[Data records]
BEGIN

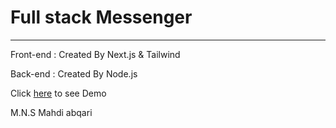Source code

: # Full stack Messenger
---
Front-end : Created By Next.js & Tailwind

Back-end : Created By Node.js


Click [here]() to see Demo 

M.N.S
Mahdi abqari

END

**Task objective**: Go through the entries above and count the lines containing "Created". Give the number only.

**Reply**: 2